The old millionaire shook his head slowly and gazed into the fire. The presence of the weird young Jew seemed somehow not at all marvelous to him, in his old age and in that pregnant night. He accepted him as he had come, in simplicity and sincerity. The very air was filled with an odd quality of wonder and belief, of sympathy and understanding between the poor man of the Ghetto and the rich man of the great house. What, after all, did life matter? The old man recalled, without emotion, that he had not fifteen years to live. The fire cast his shadow on the wall. He knew the time would come when he would cast a shadow nowhere. Not even a shadow should survive him.

Suddenly, among all his thoughts, he reached over and took the young Jew’s hand.

“I am glad you came to talk to me tonight. In some peculiar way you refresh me,” he said. “Yet you bring me strange ideas.”

“It is because you have given me the chance; yet long have we needed each other.”

The millionaire was silent again for a minute; then he asked slowly, with a tremor in his voice: “What meant you, my friend, when you said you could bring back the spirits of the dead?”

And the other answered: “That is what I meant. For I know the land of ghosts and the ghosts call to me out over their twilight. And I deal with strange hands and luminous faces, and I speak with lost voices. Even though I am in the sunlight, in forests or meadows, I hear them talking. They whisper to me, acquainting me with their happiness; for they are dead. They render me miracles; and, behold, I can cure sick men by laying my hand upon them. I fast, and straightway I am a brother to ghosts. Straightway I feel in all my nerves the tingle of the Specterforce. Before my eyes they move in myriads, or come singly, one at a time, these shadows of men, and always they murmur in my ear: ‘Brother . . . brother.’ They are like dead leaves rustling on a tree. They are like the lapping of hidden waters.
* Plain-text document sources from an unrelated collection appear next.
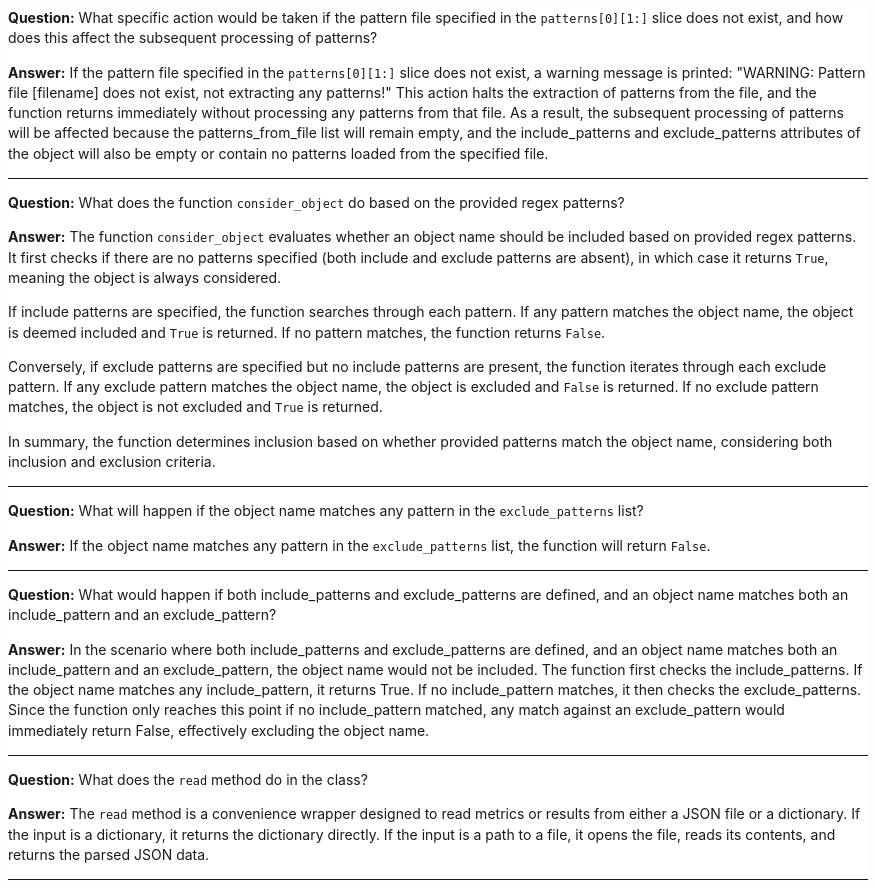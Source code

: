 
**Question:** What specific action would be taken if the pattern file specified in the `patterns[0][1:]` slice does not exist, and how does this affect the subsequent processing of patterns?

**Answer:** If the pattern file specified in the `patterns[0][1:]` slice does not exist, a warning message is printed: "WARNING: Pattern file [filename] does not exist, not extracting any patterns!" This action halts the extraction of patterns from the file, and the function returns immediately without processing any patterns from that file. As a result, the subsequent processing of patterns will be affected because the patterns_from_file list will remain empty, and the include_patterns and exclude_patterns attributes of the object will also be empty or contain no patterns loaded from the specified file.

---

**Question:** What does the function `consider_object` do based on the provided regex patterns?

**Answer:** The function `consider_object` evaluates whether an object name should be included based on provided regex patterns. It first checks if there are no patterns specified (both include and exclude patterns are absent), in which case it returns `True`, meaning the object is always considered.

If include patterns are specified, the function searches through each pattern. If any pattern matches the object name, the object is deemed included and `True` is returned. If no pattern matches, the function returns `False`.

Conversely, if exclude patterns are specified but no include patterns are present, the function iterates through each exclude pattern. If any exclude pattern matches the object name, the object is excluded and `False` is returned. If no exclude pattern matches, the object is not excluded and `True` is returned.

In summary, the function determines inclusion based on whether provided patterns match the object name, considering both inclusion and exclusion criteria.

---

**Question:** What will happen if the object name matches any pattern in the `exclude_patterns` list?

**Answer:** If the object name matches any pattern in the `exclude_patterns` list, the function will return `False`.

---

**Question:** What would happen if both include_patterns and exclude_patterns are defined, and an object name matches both an include_pattern and an exclude_pattern?

**Answer:** In the scenario where both include_patterns and exclude_patterns are defined, and an object name matches both an include_pattern and an exclude_pattern, the object name would not be included. The function first checks the include_patterns. If the object name matches any include_pattern, it returns True. If no include_pattern matches, it then checks the exclude_patterns. Since the function only reaches this point if no include_pattern matched, any match against an exclude_pattern would immediately return False, effectively excluding the object name.

---

**Question:** What does the `read` method do in the class?

**Answer:** The `read` method is a convenience wrapper designed to read metrics or results from either a JSON file or a dictionary. If the input is a dictionary, it returns the dictionary directly. If the input is a path to a file, it opens the file, reads its contents, and returns the parsed JSON data.

---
They bring me messages, they bring me thoughts . . . from China, from Palestine, Alaska, Peru, everywhere. I

know, I know everything, always. For I see the world with a flying eye. To me, this earth is but a mere sign in the sky; and yet I can weep over one poor starving man. Alive he sends me messages, as dead he sends me messages. My ear is bent and ready for these things, and I hear him.”

“But—about the spirits? About bringing them back? You said you could bring back the dead. Is it nonsense? I have heard it said it was nonsense.”

“Nothing in death is nonsense.”

“Then give me my daughter, for I am old!” cried the millionaire suddenly.

“I will. And I ask no reward, for you shall do my bidding. I ask no reward, for you shall give of your own willingness. For it is commanded of us all that as I give, you shall give.” And the Jew closed his eyes and sank into a chair for the first time.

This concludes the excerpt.